I knew what she was doing. She was waiting for me to blink, the subtle narrowing of my eyes, the downward glance. I showed nothing. ‘Consultant. Military consultant.’ Nothing. ‘Smuggler.’

She knew then she wouldn’t get it. ‘OK,’ she said reluctantly. ‘The drink is on the house.’

‘Not bad,’ I said, and emptied my glass.

‘How close was I?’

‘Lukewarm.’

‘You think you can do better, that’s what.’

‘May I have another?’ I pushed the glass towards her.

‘Come on, show me what you’ve got.’ She went to fetch two more cans.

‘Do you have biltong? Or nuts or something?’

‘Maybe.’ She put the cool drinks down in front of me. ‘If you can do better than me.’

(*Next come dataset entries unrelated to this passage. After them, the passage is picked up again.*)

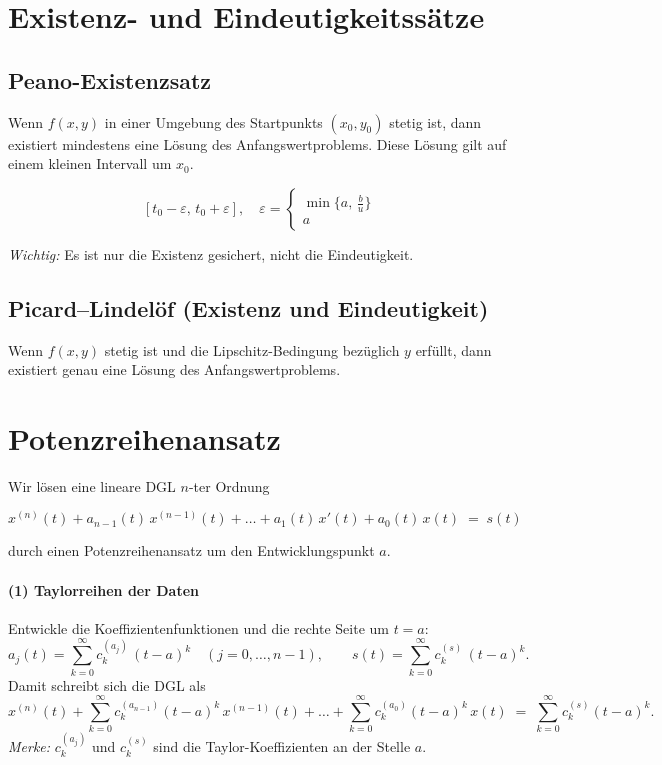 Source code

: \documentclass[a4paper,11pt,oneside,open=any,parskip=half, DIV=15]{scrreprt}
\begin{document}
\section{Existenz- und Eindeutigkeitssätze}

   \subsection*{Peano-Existenzsatz}
      Wenn \(f(x,y)\) in einer Umgebung des Startpunkts \((x_0,y_0)\) stetig ist, 
      dann existiert mindestens eine Lösung des Anfangswertproblems. 
      Diese Lösung gilt auf einem kleinen Intervall um \(x_0\). 

   \begin{importantbox}
      \[
         [t_0 - \varepsilon,\, t_0 + \varepsilon],\quad
         \varepsilon = \left\{
         \begin{array}{l}
         \min\{a,\, \frac{b}{u}\}\\[0.2em]
         a
         \end{array}
         \right.
      \]
   \end{importantbox}

   \textit{Wichtig:} Es ist nur die Existenz gesichert, nicht die Eindeutigkeit.

   \subsection*{Picard–Lindelöf (Existenz und Eindeutigkeit)}
      Wenn \(f(x,y)\) stetig ist und die Lipschitz-Bedingung bezüglich \(y\) erfüllt, 
      dann existiert genau eine Lösung des Anfangswertproblems.  

\section{Potenzreihenansatz}

   Wir lösen eine lineare DGL \(n\)-ter Ordnung
   \begin{importantbox}
      \[
         x^{(n)}(t) + a_{n-1}(t)\,x^{(n-1)}(t) + \ldots + a_1(t)\,x'(t) + a_0(t)\,x(t) \;=\; s(t)  %
      \]
   \end{importantbox}

   durch einen Potenzreihenansatz um den Entwicklungspunkt \(a\).

   \paragraph{(1) Taylorreihen der Daten}
      Entwickle die Koeffizientenfunktionen und die rechte Seite um \(t=a\):
      \[
         a_j(t)=\sum_{k=0}^{\infty} c^{(a_j)}_{k}\,(t-a)^k \quad (j=0,\dots,n-1),   %
         \qquad
         s(t)=\sum_{k=0}^{\infty} c^{(s)}_{k}\,(t-a)^k.  %
      \]
      Damit schreibt sich die DGL als
      \[
         x^{(n)}(t)
         +\sum_{k=0}^{\infty} c^{(a_{n-1})}_{k}(t-a)^k\,x^{(n-1)}(t) %
         +\dots
         +\sum_{k=0}^{\infty} c^{(a_{0})}_{k}(t-a)^k\,x(t)  %
         \;=\;
         \sum_{k=0}^{\infty} c^{(s)}_{k}(t-a)^k.   %
      \]
      \emph{Merke:} \(c^{(a_j)}_{k}\) und \(c^{(s)}_{k}\) sind die Taylor-Koeffizienten an der Stelle \(a\).
\end{document}
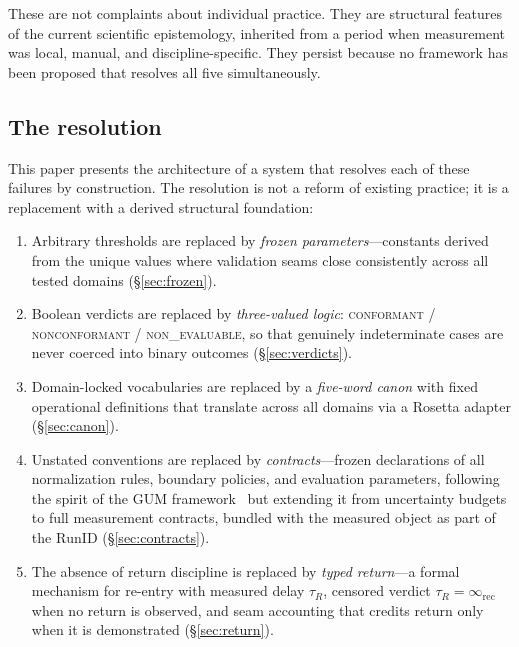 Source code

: \documentclass[
  aps,
  prd,
  twocolumn,
  superscriptaddress,
  nofootinbib,
  floatfix
]{revtex4-2}
\newcommand{\tR}{\tau_{\!R}}
\newcommand{\IR}{\infty_{\mathrm{rec}}}
\newcommand{\regime}[1]{\textrm{\upshape\scshape#1}}
\newcommand{\conform}{\regime{conformant}}
\newcommand{\nonconform}{\regime{nonconformant}}
\newcommand{\RunID}{\mathrm{RunID}}
\begin{document}
These are not complaints about individual practice.  They are
structural features of the current scientific epistemology,
inherited from a period when measurement was local, manual, and
discipline-specific.  They persist because no framework has been
proposed that resolves all five simultaneously.

\subsection{The resolution}

This paper presents the architecture of a system that resolves
each of these failures by construction.  The resolution is not a
reform of existing practice; it is a replacement with a derived
structural foundation:

\begin{enumerate}[leftmargin=*,label=(\roman*)]
\item Arbitrary thresholds are replaced by \emph{frozen
  parameters}---constants derived from the unique values
  where validation seams close consistently across all
  tested domains (\S\ref{sec:frozen}).

\item Boolean verdicts are replaced by \emph{three-valued logic}:
  \conform{} / \nonconform{} / \regime{non\_evaluable}, so that
  genuinely indeterminate cases are never coerced into binary
  outcomes (\S\ref{sec:verdicts}).

\item Domain-locked vocabularies are replaced by a
  \emph{five-word canon} with fixed operational definitions
  that translate across all domains via a Rosetta adapter
  (\S\ref{sec:canon}).

\item Unstated conventions are replaced by \emph{contracts}---frozen
  declarations of all normalization rules, boundary policies, and
  evaluation parameters, following the spirit of the GUM
  framework~\cite{jcgm2008gum,nist1994uncertainty} but extending it
  from uncertainty budgets to full measurement contracts, bundled
  with the measured object as part of the $\RunID$
  (\S\ref{sec:contracts}).

\item The absence of return discipline is replaced by
  \emph{typed return}---a formal mechanism for re-entry with
  measured delay $\tR$, censored verdict $\tR = \IR$ when no
  return is observed, and seam accounting that credits return only
  when it is demonstrated (\S\ref{sec:return}).
\end{enumerate}
\end{document}
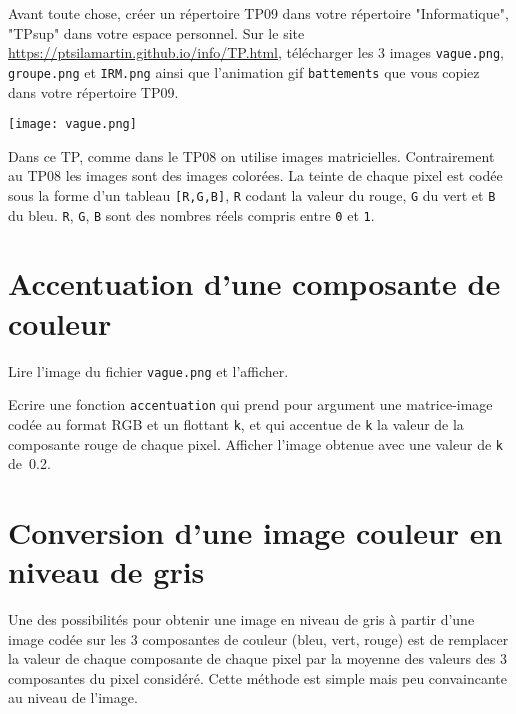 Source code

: 
Avant toute chose, créer un répertoire TP09 dans votre répertoire "Informatique", "TPsup" dans votre espace personnel. Sur le site \url{https://ptsilamartin.github.io/info/TP.html}, télécharger les 3  images \texttt{vague.png}, \texttt{groupe.png} et \texttt{IRM.png} ainsi que l'animation gif \texttt{battements} que vous copiez dans votre répertoire TP09.

\begin{marginfigure}%
\texttt{[image: vague.png]}
\end{marginfigure}

Dans ce TP, comme dans le TP08 on utilise images matricielles. Contrairement au TP08 les images sont des images colorées. La teinte de chaque pixel est codée sous la forme d'un tableau \lstinline{[R,G,B]}, \lstinline{R} codant la valeur du rouge, \lstinline{G} du vert et \lstinline{B} du bleu. \lstinline{R}, \lstinline{G}, \lstinline{B} sont des nombres réels compris entre \lstinline{0} et \lstinline{1}. 




\section*{Accentuation d'une composante de couleur}
\begin{question}
Lire l'image du fichier \texttt{vague.png} et l'afficher.
\end{question}

\begin{question}
Ecrire une fonction \lstinline{accentuation} qui prend pour argument une matrice-image codée au format RGB et un flottant \lstinline{k}, et qui accentue de \lstinline{k} la valeur de la composante rouge de chaque pixel. Afficher l'image obtenue avec une valeur de \lstinline{k} de~0.2. 
\end{question}




\section*{Conversion d'une image couleur en niveau de gris}

Une des possibilités pour obtenir une image en niveau de gris à partir d’une image codée sur les 3 composantes de couleur (bleu, vert, rouge) est de remplacer la valeur de chaque composante de chaque pixel par la moyenne des valeurs des 3 composantes du pixel considéré. Cette méthode est simple mais peu convaincante au niveau de l’image.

‘Tersh,’ someone called from a table. ‘More wine.’ A chorus of similar requests echoed around the room.

‘Coming,’ she said to them, and softly to me, ‘It’s going to be a long night.’

She went to get their wine. I poured for myself again. Watched the skill of her movements. She had the body of a younger woman and she knew it.

Another group came through the door, twelve white people, six men and six women, in their late thirties to mid-fifties. Greeting rang back and forth. There was a festive atmosphere and an air of expectancy.

Tertia fetched an order book and went to stand at the new table. She laughed along with them, touching a man’s shoulder here, a woman’s hand there. Acquaintances, but her body language was slightly defensive, an unconscious statement of ‘I don’t really belong here’. An ‘outlander’, Melanie Posthumus would have called her.

I thought about the game Tertia wanted to play. Wondered how many hundred-rand notes she had won from travelling salesmen. It was easy if you had enough experience of people and knew how to ask your questions and make your statements. I could do better, because I knew them. I had met women like her in the Cape, when Parliament was in session and I could wander around Long Street and St George’s Mall and Green-market Square. They all had the same basic story. I had formulated a Law. Lemmer’s One-Night Law of Quasi-Artistic Women. More than one night and you became an insect in a spiderweb.

She was from the country, within a radius of two hundred kilometres of here at best. Lower middle-class Afrikaans. Intelligent. Rebellious at school.

After school she left for the city with a feeling of euphoria. To Pretoria, to flee her childhood home and position, not knowing that she would carry it with her. She lived in a tiny single flat somewhere in the city centre, took a clerical position with a big company, temporary only, as she fostered vague ideas of studying art. She began to read Oriental philosophy, study astrology.

She reassessed her life. Resigned from her job, packed her Volkswagen Beetle and drove alone to Cape Town. Moved into a commune in Obs or Hout Bay and made quasi-art pieces to sell in Greenmarket Square, wore loose dresses, sandals and coloured bandannas in her hair. Called herself Olga or Natasha or Alexandra. Smoked a bit of pot, slept around a little. She did not feel fulfilled.

Some time or other in the years to come she would relax her standards and say ‘yes’ to the short, middle-aged small businessman or beer-bellied banana farmer who had been asking her so long and politely. So she wouldn’t have to grow old alone.